C+

The Sense Of An Ending withholds endlessly, squandering a terrific Jim Broadbent

The Sense Of An Ending withholds endlessly, squandering a terrific Jim Broadbent

Despite a title that suggests impending resolution, The Sense Of An Ending starts testing the viewer’s patience—very much by design—almost immediately. Early in the film, a semi-retired camera-store owner named Tony Webster (Jim Broadbent) receives a registered letter as he’s leaving his house. Tony sticks the letter in his pocket without opening it, leaving us to wonder what it contains. A bit later, in his shop, he remembers the letter, pulls it out, starts to open it… but a customer knocks on the door, and Tony sets the letter aside. Even when he does finally read the thing, later still, we get only a split-second look at the contents, with no voice-over or explanation. What’s in the damn letter already?! The question finally gets answered shortly thereafter, but that revelation only serves to introduce further mysteries. Indeed, the entire movie consists of this same delayed-gratification tactic, as significant events from Tony’s past are first teased and then revealed a bit at a time, via numerous flashbacks. A little of that sort of thing can be invigorating. Push it too far, however, and it starts to feel like a pointless game of narrative Keep Away.

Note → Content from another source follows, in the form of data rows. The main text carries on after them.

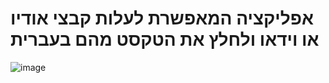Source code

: # אפליקציה המאפשרת לעלות קבצי אודיו או וידאו ולחלץ את הטקסט מהם בעברית

![image](https://i.imgur.com/FP3aH2R.jpeg)
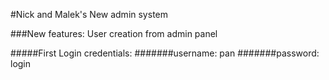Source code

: #Nick and Malek's New admin system

###New features:
User creation from admin panel


#####First Login credentials:
#######username:
pan
#######password:
login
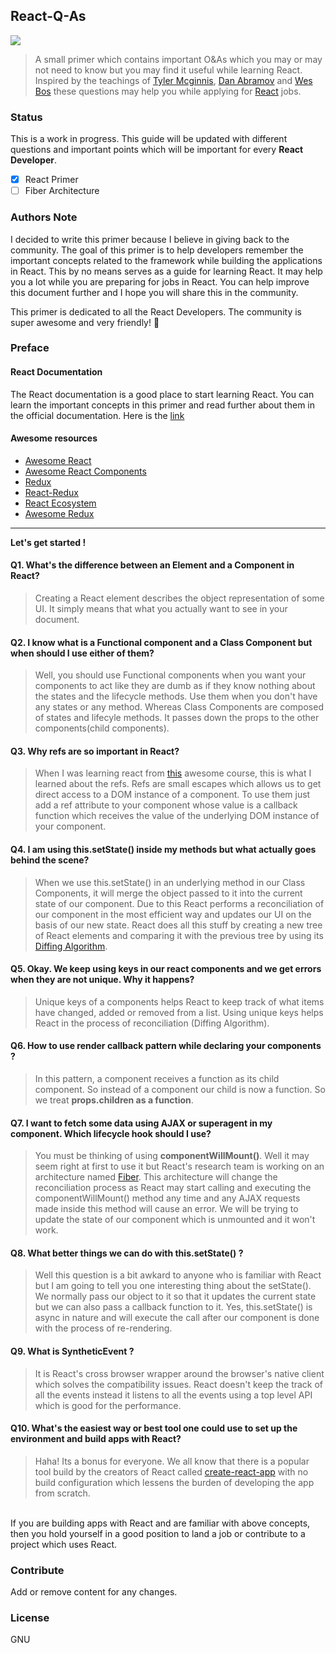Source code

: ## React-Q-As 

![](http://blog-assets.risingstack.com/2016/Jan/react_best_practices-1453211146748.png)

> A small primer which contains important O&As which you may or may not need to know but you may find it useful while learning React. Inspired by the teachings of [Tyler Mcginnis](https://github.com/tylermcginnis), [Dan Abramov](https://github.com/gaearon) and [Wes Bos](https://github.com/wesbos) these questions may help you while applying for [React](https://facebook.github.io/react/) jobs.


### Status

This is a work in progress. This guide will be updated with different questions and important points which will be important for every **React Developer**.

- [x] React Primer
- [ ] Fiber Architecture

### Authors Note

I decided to write this primer because I believe in giving back to the community. The goal of this primer is to help developers remember the important concepts related to the framework while building the applications in React. This by no means serves as a guide for learning React. It may help you a lot while you are preparing for jobs in React. You can help improve this document further and I hope you will share this in the community. 

This primer is dedicated to all the React Developers. The community is super awesome and very friendly! 🍻

### Preface
#### React Documentation
The React documentation is a good place to start learning React. You can learn the important concepts in this primer and read further about them in the official documentation. Here is the [link](https://facebook.github.io/react/)

#### Awesome resources
* [Awesome React](https://github.com/nitin42/awesome-react)
* [Awesome React Components](https://github.com/nitin42/awesome-react-components)
* [Redux](https://github.com/nitin42/redux)
* [React-Redux](https://github.com/nitin42/react-redux-links)
* [React Ecosystem](https://github.com/nitin42/redux-ecosystem-links)
* [Awesome Redux](https://github.com/nitin42/awesome-redux)

<hr/>

**Let's get started !**

#### Q1.  What's the difference between an Element and a Component in React?
> Creating a React element describes the object representation of some UI. It simply means that what you actually want to see in your document.


#### Q2. I know what is a Functional component and a Class Component but when should I use either of them?
> Well, you should use Functional components when you want your components to act like they are dumb as if they know nothing about the states and the lifecycle methods. Use them when you don't have any states or any method. Whereas Class Components are composed of states and lifecyle methods. It passes down the props to the other components(child components).

#### Q3. Why refs are so important in React?
> When I was learning react from [this](https://reacttraining.com/online) awesome course, this is what I learned about the refs. Refs are small escapes which allows us to get direct access to a DOM instance of a component. To use them just add a ref attribute to your component whose value is a callback function which receives the value of the underlying DOM instance of your component.

#### Q4.  I am using this.setState() inside my methods but what actually goes behind the scene?
> When we use this.setState() in an underlying method in our Class Components, it will merge the object passed to it into the current state of our component. Due to this React performs a reconciliation of our component in the most efficient way and updates our UI on the basis of our new state. React does all this stuff by creating a new tree of React elements and comparing it with the previous tree by using its [Diffing Algorithm](Reconciliation).

#### Q5. Okay. We keep using keys in our react components and we get errors when they are not unique. Why it happens?
> Unique keys of a components helps React to keep track of what items have changed, added or removed from a list. Using unique keys helps React in the process of reconciliation (Diffing Algorithm).

#### Q6. How to use render callback pattern while declaring your components ?
> In this pattern, a component receives a function as its child component. So instead of a component our child is now a function. So we treat **props.children as a function**.

#### Q7. I want to fetch some data using AJAX or superagent in my component. Which lifecycle hook should I use?
> You must be thinking of using **componentWillMount()**. Well it may seem right at first to use it but React's research team is working on an architecture named [Fiber](https://github.com/acdlite/react-fiber-architecture). This architecture will change the reconciliation process as React may start calling and executing the componentWillMount() method any time and any AJAX requests made inside this method will cause an error. We will be trying to update the state of our component which is unmounted and it won't work.

#### Q8. What better things we can do with this.setState() ?
> Well this question is a bit awkard to anyone who is familiar with React but I am going to tell you one interesting thing about the setState(). We normally pass our object to it so that it updates the current state but we can also pass a callback function to it. Yes, this.setState() is async in nature and will execute the call after our component is done with the process of re-rendering.

#### Q9. What is SyntheticEvent ?
> It is React's cross browser wrapper around the browser's native client which solves the compatibility issues. React doesn't keep the track of all the events instead it listens to  all the events using a top level API which is good for the performance.

#### Q10. What's the easiest way or best tool one could use to set up the environment and build apps with React?
> Haha! Its a bonus for everyone. We all know that there is a popular tool build by the creators of React called [create-react-app](https://github.com/facebookincubator/create-react-app) with no build configuration which lessens the burden of developing the app from scratch. 

<br/>
If you are building apps with React and are familiar with above concepts, then you hold yourself in a good position to land a job or contribute to a project which uses React.

### Contribute

Add or remove content for any changes.

### License

GNU
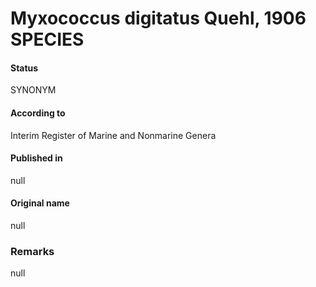 # Myxococcus digitatus Quehl, 1906 SPECIES

#### Status
SYNONYM

#### According to
Interim Register of Marine and Nonmarine Genera

#### Published in
null

#### Original name
null

### Remarks
null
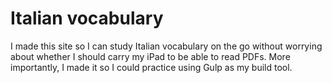 # Italian vocabulary

I made this site so I can study Italian vocabulary on the go without worrying about whether I should carry my iPad to be able to read PDFs. More importantly, I made it so I could practice using Gulp as my build tool.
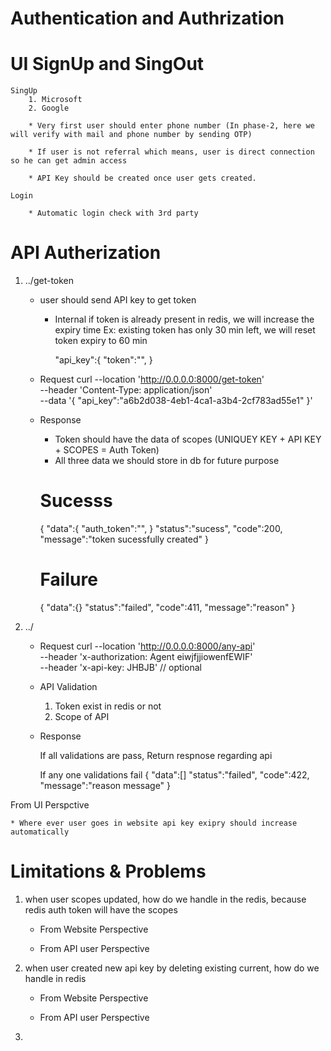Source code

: # Authentication and Authrization

UI SignUp and SingOut
======================
    SingUp
        1. Microsoft
        2. Google

        * Very first user should enter phone number (In phase-2, here we will verify with mail and phone number by sending OTP)

        * If user is not referral which means, user is direct connection so he can get admin access 

        * API Key should be created once user gets created.
        
    Login 

        * Automatic login check with 3rd party 

API Autherization
==================

1. ../get-token
    
    * user should send API key to get token
        - Internal if token is already present in redis, we will increase the expiry time
            Ex: existing token has only 30 min left, we will reset token expiry to 60 min 

            "api_key":{
                "token":"",
            }
    
    * Request
        curl --location 'http://0.0.0.0:8000/get-token' \
            --header 'Content-Type: application/json' \
            --data '{
                "api_key":"a6b2d038-4eb1-4ca1-a3b4-2cf783ad55e1"
            }'
        

    * Response

        - Token should have the data of scopes (UNIQUEY KEY + API KEY + SCOPES = Auth Token) 
        - All three data we should store in db for future purpose

        Sucesss
        =======
        {
            "data":{
                "auth_token":"",
            }
            "status":"sucess",
            "code":200,
            "message":"token sucessfully created"
        }

        Failure
        =======
        {
            "data":{}
            "status":"failed",
            "code":411,
            "message":"reason"
        }


2. ../<Any API>

    * Request
        curl --location 'http://0.0.0.0:8000/any-api' \
            --header 'x-authorization: Agent eiwjfjjiowenfEWIF' \
            --header 'x-api-key: JHBJB' // optional

    * API Validation

        1. Token exist in redis or not
        2. Scope of API

    
    * Response  

        If all validations are pass, Return respnose regarding api

        If any one validations fail
            {
                "data":[]
                "status":"failed",
                "code":422,
                "message":"reason message"
            }



From UI Perspctive

    * Where ever user goes in website api key exipry should increase automatically




Limitations & Problems
=========================
1. when user scopes updated, how do we handle in the redis, because redis auth token will have the scopes
    - From Website Perspective

    - From API user Perspective

2. when user created new api key by deleting existing current, how do we handle in redis
    - From Website Perspective

    - From API user Perspective

3.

That’s a shame, because Broadbent gives a terrific performance in the central role. Self-absorption is a trait that’s hard to convey without becoming overly broad, but Broadbent, defying his surname, makes Tony profoundly uninterested in most other people without emptying him of all compassion or empathy. Consequently, it takes a while to recognize that The Sense Of An Ending is essentially a portrait of a jerk. The story, as it slowly unfolds—or, more accurately, is unearthed—concerns an item that’s been willed to Tony by the recently deceased mother of a long-ago ex-girlfriend, Veronica (played in flashback by Freya Mavor and in the present day by Charlotte Rampling). Veronica refuses to surrender the item, however, and Tony’s efforts to secure it lead him to relate the relevant buried details to his ex-wife (Harriet Walter), his pregnant daughter (Michelle Dockery), and some old school chums. Much of this intrigue involves a particularly close friendship between the younger Tony (played by Billy Howle) and a sensitive boy named Adrian (Joe Alwyn), which develops into a love triangle with Veronica, and perhaps into more.

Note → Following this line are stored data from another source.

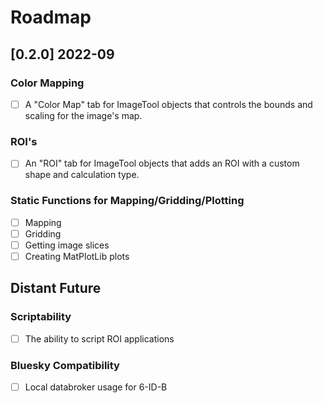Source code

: # Roadmap

## [0.2.0] 2022-09

### Color Mapping
- [ ] A "Color Map" tab for ImageTool objects that controls the bounds and scaling for the image's map.

### ROI's
- [ ] An "ROI" tab for ImageTool objects that adds an ROI with a custom shape and calculation type.

### Static Functions for Mapping/Gridding/Plotting
- [ ] Mapping
- [ ] Gridding
- [ ] Getting image slices
- [ ] Creating MatPlotLib plots

## Distant Future

### Scriptability
- [ ] The ability to script ROI applications

### Bluesky Compatibility
- [ ] Local databroker usage for 6-ID-B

The Sense Of An Ending very likely works better in its original form, as an award-winning novel (2011 Man Booker Prize) written by Julian Barnes. For one thing, the book employs Tony as a first-person narrator—and a rather unreliable one, by all reports. Director Ritesh Batra (The Lunchbox), working from a script by playwright Nick Payne, does his best to approximate this by linking most of the flashbacks to scenes in which Tony is telling someone what had happened many years earlier. The effect isn’t quite the same, though, minus Tony’s internal monologue; his evasions and misrepresentations inevitably come across on screen more like a structural gimmick than like a character flaw, though it’s clearly the latter that’s intended. Plus, Batra undermines his own efforts by repeatedly lingering on images that he wants us to remember, signaling their importance when they’re still meant to seem innocuous. (There’s also a big twist that’ll be guessed well in advance by anyone familiar with Ebert’s Law Of Economy Of Characters.) Hype can lead to disappointment. Sometimes, it’s better to just show what’s in the envelope right away.